*** Opening EXERCISE DATA ***

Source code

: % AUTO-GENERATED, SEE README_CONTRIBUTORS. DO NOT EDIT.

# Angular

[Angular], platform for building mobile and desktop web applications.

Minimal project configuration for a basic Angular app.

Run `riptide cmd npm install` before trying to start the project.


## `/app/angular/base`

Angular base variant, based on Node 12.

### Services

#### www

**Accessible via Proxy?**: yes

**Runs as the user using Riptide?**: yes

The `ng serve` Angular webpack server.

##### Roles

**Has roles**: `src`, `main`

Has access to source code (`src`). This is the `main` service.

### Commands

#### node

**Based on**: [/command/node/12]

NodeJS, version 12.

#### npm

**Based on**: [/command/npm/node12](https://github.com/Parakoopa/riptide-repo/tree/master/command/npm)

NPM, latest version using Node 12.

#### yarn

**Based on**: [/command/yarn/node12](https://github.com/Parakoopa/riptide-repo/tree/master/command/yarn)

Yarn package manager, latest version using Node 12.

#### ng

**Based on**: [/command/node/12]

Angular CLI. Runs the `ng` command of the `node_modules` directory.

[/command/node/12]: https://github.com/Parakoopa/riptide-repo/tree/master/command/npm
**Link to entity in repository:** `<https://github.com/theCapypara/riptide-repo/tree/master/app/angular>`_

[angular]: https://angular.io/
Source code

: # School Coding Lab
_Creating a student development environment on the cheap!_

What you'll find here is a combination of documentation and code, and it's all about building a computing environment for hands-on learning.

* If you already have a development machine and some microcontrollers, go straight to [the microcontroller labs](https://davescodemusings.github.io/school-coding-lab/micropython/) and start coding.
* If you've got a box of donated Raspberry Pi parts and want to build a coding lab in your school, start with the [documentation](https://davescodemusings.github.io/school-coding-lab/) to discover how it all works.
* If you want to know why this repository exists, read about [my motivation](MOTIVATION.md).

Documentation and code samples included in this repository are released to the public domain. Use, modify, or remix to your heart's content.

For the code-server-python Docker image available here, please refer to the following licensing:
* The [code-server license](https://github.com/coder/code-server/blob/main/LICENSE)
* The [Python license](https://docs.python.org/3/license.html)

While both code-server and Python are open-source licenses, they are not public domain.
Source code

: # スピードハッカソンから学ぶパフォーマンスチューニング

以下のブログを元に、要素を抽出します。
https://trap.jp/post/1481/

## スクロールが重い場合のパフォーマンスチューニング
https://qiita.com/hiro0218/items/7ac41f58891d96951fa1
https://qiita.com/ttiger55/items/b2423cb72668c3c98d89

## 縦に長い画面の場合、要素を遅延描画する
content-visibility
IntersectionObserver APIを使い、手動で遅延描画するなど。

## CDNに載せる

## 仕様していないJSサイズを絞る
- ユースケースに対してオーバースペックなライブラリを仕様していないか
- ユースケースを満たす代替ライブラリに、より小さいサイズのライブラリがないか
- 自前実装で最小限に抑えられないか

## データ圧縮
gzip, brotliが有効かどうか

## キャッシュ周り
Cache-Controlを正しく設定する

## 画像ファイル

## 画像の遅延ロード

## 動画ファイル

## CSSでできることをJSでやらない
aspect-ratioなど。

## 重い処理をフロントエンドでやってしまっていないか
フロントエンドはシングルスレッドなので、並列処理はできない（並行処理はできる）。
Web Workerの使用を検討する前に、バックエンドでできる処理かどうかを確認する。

*** Closing EXERCISE DATA ***

-- WORK INSTRUCTION --
Return exactly the opening lines of the listing above, ending with the line that has "Angular base variant, based on Node 12.".

-- ANSWER --
Source code

: % AUTO-GENERATED, SEE README_CONTRIBUTORS. DO NOT EDIT.

# Angular

[Angular], platform for building mobile and desktop web applications.

Minimal project configuration for a basic Angular app.

Run `riptide cmd npm install` before trying to start the project.


## `/app/angular/base`

Angular base variant, based on Node 12.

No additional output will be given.